[Saved data entries]
------------------------
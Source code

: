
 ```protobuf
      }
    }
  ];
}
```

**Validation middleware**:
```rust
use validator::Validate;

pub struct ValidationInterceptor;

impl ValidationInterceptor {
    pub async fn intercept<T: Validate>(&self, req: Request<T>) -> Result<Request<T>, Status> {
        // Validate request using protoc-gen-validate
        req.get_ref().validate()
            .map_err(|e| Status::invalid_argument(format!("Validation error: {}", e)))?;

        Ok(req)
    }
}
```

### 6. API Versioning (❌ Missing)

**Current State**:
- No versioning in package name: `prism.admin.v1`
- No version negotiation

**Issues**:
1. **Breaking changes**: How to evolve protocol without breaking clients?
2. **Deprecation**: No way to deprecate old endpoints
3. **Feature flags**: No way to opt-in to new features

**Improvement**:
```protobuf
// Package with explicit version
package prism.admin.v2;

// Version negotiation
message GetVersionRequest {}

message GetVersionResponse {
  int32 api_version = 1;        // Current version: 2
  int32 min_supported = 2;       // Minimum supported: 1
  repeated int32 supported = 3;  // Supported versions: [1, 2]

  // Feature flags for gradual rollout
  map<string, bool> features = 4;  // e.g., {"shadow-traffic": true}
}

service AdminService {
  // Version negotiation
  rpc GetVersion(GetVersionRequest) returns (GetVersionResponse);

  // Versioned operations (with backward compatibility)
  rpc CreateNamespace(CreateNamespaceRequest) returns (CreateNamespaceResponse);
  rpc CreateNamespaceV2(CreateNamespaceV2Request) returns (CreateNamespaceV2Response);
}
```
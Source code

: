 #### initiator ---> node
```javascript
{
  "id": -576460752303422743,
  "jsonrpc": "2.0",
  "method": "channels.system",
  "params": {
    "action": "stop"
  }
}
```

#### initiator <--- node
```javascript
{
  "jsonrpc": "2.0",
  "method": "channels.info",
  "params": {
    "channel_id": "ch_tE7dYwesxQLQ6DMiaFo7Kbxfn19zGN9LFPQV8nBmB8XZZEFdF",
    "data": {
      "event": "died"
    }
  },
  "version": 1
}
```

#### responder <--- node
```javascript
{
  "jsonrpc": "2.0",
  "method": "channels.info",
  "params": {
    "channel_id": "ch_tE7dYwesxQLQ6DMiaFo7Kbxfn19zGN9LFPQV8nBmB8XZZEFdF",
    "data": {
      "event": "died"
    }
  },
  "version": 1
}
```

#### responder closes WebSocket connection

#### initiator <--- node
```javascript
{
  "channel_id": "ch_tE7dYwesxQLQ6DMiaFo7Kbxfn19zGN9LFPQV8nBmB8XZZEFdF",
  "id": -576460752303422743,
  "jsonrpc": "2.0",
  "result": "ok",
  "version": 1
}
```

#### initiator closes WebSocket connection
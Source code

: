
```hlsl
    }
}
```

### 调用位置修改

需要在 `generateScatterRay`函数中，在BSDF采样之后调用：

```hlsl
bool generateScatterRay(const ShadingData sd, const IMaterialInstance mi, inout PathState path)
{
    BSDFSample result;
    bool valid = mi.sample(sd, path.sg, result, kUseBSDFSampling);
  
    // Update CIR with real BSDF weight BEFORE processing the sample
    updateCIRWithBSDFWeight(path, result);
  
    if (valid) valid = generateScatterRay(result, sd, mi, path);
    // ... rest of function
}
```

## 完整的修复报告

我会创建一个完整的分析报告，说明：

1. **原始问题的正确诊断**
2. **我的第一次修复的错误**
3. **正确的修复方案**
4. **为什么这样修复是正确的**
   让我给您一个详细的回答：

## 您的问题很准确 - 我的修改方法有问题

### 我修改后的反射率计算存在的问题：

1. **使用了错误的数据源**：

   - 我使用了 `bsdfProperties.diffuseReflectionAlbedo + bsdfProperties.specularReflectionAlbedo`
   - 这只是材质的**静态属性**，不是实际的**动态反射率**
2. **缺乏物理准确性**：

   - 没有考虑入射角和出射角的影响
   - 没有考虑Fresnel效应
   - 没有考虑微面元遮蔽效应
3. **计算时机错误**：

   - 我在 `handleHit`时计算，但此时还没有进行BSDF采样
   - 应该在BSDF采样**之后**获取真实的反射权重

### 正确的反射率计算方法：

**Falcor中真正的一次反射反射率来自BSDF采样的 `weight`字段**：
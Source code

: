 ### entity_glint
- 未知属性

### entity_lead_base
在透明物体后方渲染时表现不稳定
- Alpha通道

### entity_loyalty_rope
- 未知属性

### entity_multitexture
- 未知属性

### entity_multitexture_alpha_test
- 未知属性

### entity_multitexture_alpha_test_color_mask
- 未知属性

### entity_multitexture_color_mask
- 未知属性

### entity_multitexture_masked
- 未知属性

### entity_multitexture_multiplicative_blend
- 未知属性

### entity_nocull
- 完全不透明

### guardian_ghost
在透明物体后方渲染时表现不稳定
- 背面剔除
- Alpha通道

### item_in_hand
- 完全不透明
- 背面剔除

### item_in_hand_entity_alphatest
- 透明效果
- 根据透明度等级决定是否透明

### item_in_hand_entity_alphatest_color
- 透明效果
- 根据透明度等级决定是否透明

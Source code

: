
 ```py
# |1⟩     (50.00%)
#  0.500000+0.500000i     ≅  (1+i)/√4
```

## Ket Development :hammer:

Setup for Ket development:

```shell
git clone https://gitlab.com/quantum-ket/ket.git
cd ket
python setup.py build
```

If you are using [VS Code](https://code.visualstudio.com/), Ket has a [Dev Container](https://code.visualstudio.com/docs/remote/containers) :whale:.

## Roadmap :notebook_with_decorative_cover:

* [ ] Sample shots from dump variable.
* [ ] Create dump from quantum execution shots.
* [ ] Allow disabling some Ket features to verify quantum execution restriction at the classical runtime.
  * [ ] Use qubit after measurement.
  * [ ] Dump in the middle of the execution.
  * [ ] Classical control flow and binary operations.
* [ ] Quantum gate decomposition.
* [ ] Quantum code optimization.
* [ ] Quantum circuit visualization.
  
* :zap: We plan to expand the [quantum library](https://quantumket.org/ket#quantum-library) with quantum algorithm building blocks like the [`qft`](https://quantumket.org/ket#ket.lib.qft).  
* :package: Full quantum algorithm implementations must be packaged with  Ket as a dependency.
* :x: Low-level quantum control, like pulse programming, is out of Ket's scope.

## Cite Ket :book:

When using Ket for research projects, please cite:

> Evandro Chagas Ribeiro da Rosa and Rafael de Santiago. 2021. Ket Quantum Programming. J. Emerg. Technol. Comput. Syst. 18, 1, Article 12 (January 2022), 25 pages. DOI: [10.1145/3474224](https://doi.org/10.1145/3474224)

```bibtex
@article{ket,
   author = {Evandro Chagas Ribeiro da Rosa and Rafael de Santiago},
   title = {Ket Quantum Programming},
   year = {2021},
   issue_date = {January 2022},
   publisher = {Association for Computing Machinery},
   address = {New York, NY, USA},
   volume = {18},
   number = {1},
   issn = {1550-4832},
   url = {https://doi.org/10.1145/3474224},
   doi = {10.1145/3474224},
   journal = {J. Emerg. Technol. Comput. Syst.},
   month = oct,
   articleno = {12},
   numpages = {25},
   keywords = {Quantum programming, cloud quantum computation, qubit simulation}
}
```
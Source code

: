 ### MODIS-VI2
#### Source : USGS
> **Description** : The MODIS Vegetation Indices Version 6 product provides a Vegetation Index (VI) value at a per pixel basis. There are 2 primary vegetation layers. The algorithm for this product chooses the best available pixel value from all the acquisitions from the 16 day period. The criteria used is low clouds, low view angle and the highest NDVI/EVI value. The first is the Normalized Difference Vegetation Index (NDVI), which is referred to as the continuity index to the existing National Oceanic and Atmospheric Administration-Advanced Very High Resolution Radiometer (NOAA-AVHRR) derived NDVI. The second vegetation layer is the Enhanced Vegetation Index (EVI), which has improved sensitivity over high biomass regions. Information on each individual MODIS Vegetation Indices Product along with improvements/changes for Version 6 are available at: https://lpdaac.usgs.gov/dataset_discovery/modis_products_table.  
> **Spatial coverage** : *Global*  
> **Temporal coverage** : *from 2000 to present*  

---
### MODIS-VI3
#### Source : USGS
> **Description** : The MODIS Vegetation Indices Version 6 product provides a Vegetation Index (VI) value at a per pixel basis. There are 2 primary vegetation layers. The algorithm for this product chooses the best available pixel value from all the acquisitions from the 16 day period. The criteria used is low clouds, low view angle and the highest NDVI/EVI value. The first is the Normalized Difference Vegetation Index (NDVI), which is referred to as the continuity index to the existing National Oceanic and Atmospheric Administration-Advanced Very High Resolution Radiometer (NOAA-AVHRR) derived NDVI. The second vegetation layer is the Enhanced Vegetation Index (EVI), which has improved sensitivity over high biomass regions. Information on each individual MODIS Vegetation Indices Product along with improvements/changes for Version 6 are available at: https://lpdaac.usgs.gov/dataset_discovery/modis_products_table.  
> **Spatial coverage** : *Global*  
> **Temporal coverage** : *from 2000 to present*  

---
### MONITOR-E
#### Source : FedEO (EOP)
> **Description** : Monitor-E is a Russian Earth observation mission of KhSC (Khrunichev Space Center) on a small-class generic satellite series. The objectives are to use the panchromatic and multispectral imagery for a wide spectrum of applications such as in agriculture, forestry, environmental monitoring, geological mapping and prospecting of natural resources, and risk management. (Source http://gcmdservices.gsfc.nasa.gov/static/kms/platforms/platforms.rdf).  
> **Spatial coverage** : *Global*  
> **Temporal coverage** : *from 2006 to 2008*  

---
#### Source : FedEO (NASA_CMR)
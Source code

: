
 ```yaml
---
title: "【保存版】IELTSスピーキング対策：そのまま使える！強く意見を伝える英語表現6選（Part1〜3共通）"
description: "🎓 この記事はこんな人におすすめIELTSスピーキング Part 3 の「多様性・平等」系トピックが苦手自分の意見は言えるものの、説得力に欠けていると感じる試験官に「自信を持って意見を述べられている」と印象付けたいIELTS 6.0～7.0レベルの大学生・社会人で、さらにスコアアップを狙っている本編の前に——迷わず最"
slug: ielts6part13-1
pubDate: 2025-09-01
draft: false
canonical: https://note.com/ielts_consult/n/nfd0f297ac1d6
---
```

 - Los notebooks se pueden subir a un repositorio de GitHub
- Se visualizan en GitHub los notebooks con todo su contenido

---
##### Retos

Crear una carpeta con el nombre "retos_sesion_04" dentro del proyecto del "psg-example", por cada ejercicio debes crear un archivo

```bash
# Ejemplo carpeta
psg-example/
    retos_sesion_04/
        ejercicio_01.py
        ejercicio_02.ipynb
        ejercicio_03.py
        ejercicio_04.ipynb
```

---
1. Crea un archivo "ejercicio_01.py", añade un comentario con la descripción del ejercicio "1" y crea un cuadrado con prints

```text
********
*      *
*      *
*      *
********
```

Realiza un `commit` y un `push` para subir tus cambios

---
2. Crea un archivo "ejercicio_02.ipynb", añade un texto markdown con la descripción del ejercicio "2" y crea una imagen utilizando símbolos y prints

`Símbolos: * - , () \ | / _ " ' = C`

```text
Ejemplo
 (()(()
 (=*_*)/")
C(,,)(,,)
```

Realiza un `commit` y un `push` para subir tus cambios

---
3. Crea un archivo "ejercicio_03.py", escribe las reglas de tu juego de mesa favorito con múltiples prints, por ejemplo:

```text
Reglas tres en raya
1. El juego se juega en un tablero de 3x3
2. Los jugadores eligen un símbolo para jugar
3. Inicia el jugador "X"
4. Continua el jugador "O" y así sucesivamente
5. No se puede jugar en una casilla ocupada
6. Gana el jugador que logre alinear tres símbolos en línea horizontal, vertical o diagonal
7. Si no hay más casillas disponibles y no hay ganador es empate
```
------------------------
Exercise instructions
Whenever the string "FedEO" shows up in a line of the records, copy that line.

Answer
#### Source : FedEO (EOP)
#### Source : FedEO (NASA_CMR)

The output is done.